一大群人圍著屍體嘰嘰喳喳嘮嗑。我默默觀察,他們的表情雖然說不上開心,但絕不是痛苦的,麵對熟人的死亡,這些人的語氣裏竟然充滿愉悅,甚至幸災樂禍。
一開始我以為死去的林三嫂可能人緣不好,屬於潑婦地痞那種的,大家都恨她。可聽了一陣鄰居們的議論,感覺到不對勁。
大家都在誇她。說林三嫂生前持家有道,助人為樂。尤其那白臉的老頭,是個孤寡老人,沒兒沒女,林三嫂以前沒少照顧他,經常幫他收拾家,平日裏包個餃子蒸個豆包什麽的,都給他送去。
可現在這老頭談起林三嫂的死亡,眉開眼笑至於極點,像是過年一樣。我又觀察了一會兒,發現問題的核心所在。這裏的人對於死亡的觀念完全有別於我原來的世界,太深層的東西我還搞不太清楚,在他們看來好像死亡並不是終結,而是另一種形式的全新開始。甚至這個“開始”可以和娶媳婦過年這樣的美事相提並論,人死了,意味著結束了這一生的苦修,可以休息休息,換了個舒服的“活法”。
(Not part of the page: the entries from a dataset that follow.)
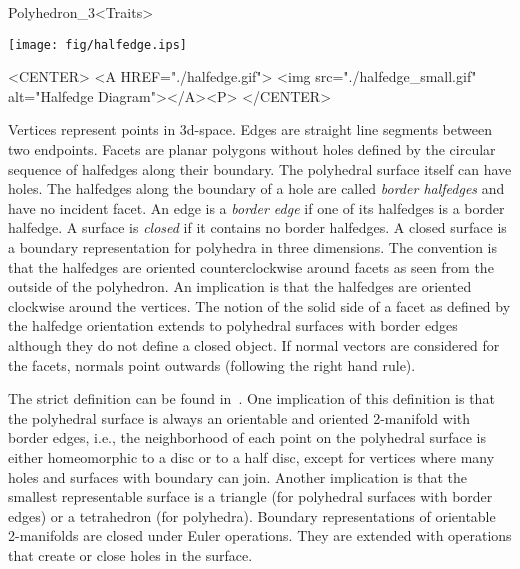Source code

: \begin{ccRefClass}{Polyhedron_3<Traits>}
\begin{ccTexOnly}
    \vspace{-7mm}
    \begin{center}
      \parbox{0.4\textwidth}{%
          \texttt{[image: fig/halfedge.ips]}%
      }
    \end{center}
    \vspace{-5mm}
\end{ccTexOnly}

\begin{ccHtmlOnly}
    <CENTER>
    <A HREF="./halfedge.gif">
        <img src="./halfedge_small.gif" alt="Halfedge Diagram"></A><P>
    </CENTER>
\end{ccHtmlOnly}

Vertices represent points in 3d-space. Edges are straight line segments
between two endpoints. Facets are planar polygons without holes
defined by the circular sequence of halfedges along their boundary.
The polyhedral surface itself can have holes. The halfedges
along the boundary of a hole are called {\em border halfedges\/} and
have no incident facet. An edge is a {\em border edge\/} if one of
its halfedges is a border halfedge.  A surface is {\em closed\/} if it
contains no border halfedges. A closed surface is a boundary
representation for polyhedra in three dimensions. The convention is
that the halfedges are oriented counterclockwise around facets as seen
from the outside of the polyhedron. An implication is that the
halfedges are oriented clockwise around the vertices. The notion of
the solid side of a facet as defined by the halfedge orientation
extends to polyhedral surfaces with border edges although they do not
define a closed object. If normal vectors are considered for the
facets, normals point outwards (following the right hand rule).

The strict definition can be found in~\cite{k-ugpdd-99}. One
implication of this definition is that the polyhedral surface is
always an orientable and oriented 2-manifold with border edges, i.e.,
the neighborhood of each point on the polyhedral surface is either
homeomorphic to a disc or to a half disc, except for vertices where
many holes and surfaces with boundary can join. Another implication is
that the smallest representable surface is a triangle (for polyhedral
surfaces with border edges) or a tetrahedron (for polyhedra). Boundary
representations of orientable 2-manifolds are closed under Euler
operations. They are extended with operations that create or close
holes in the surface.


\end{ccRefClass}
這種死亡觀讓我不舒服,可又挑不出錯來。我拉了拉胖子,低聲說:“警察呢,怎麽不收屍?”
“警察?什麽警察?”胖子驚詫:“那是什麽玩意?”
我心一顫,難道這個世界不存在類似警察這種維護治安的職業?我不敢多問,退到一旁默默看著。人群忽然**,大家紛紛說“保長來了”。
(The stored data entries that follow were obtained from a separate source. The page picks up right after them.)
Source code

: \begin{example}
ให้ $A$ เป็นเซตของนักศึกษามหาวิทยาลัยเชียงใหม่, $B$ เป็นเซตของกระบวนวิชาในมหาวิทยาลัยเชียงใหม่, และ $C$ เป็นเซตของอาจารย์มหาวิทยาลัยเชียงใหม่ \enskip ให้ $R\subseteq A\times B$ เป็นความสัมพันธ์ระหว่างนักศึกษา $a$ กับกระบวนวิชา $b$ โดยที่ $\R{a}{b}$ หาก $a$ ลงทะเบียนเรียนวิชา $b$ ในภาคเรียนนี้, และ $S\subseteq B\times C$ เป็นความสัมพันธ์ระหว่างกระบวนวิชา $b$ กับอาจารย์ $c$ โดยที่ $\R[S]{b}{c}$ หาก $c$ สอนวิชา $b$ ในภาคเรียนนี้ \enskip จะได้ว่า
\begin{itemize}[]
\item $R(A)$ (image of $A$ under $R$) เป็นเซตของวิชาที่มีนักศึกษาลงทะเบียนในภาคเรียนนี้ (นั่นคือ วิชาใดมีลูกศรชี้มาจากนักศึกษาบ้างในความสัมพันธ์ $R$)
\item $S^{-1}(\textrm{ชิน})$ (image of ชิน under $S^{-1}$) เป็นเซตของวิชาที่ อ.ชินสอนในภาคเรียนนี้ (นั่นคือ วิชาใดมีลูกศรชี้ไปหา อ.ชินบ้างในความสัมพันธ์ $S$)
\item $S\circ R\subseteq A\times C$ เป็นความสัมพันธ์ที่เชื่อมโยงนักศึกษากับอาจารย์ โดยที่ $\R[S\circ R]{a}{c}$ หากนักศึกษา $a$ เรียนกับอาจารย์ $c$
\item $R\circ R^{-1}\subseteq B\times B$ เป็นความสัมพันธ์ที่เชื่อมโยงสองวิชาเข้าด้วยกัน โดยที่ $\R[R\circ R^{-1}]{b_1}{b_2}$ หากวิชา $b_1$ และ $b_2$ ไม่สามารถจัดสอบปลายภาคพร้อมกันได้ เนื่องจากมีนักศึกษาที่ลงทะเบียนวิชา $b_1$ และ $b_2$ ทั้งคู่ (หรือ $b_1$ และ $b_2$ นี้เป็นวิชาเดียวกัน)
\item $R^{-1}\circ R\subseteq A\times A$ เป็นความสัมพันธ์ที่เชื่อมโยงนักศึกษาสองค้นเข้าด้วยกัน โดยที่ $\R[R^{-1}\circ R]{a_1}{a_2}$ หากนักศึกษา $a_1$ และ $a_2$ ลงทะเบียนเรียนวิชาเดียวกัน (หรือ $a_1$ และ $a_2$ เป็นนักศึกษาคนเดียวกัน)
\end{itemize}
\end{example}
不遠處來了個穿著尼龍綢褂的中年人,嘴角生著痦子,長得跟漢奸似的。一步三搖來到門前,大大咧咧問:“怎麽回事,聽說林三嫂死了。”
旁邊有人說:“保長,是上吊死的。”
保長推開人群,走進院子裏,眯眼瞅著掛在樹上的屍體。林三嫂不知死在什麽時候,脖子套在一根像是布條的繩子上,兩腳懸空,一動不動,身體看起來極為僵硬。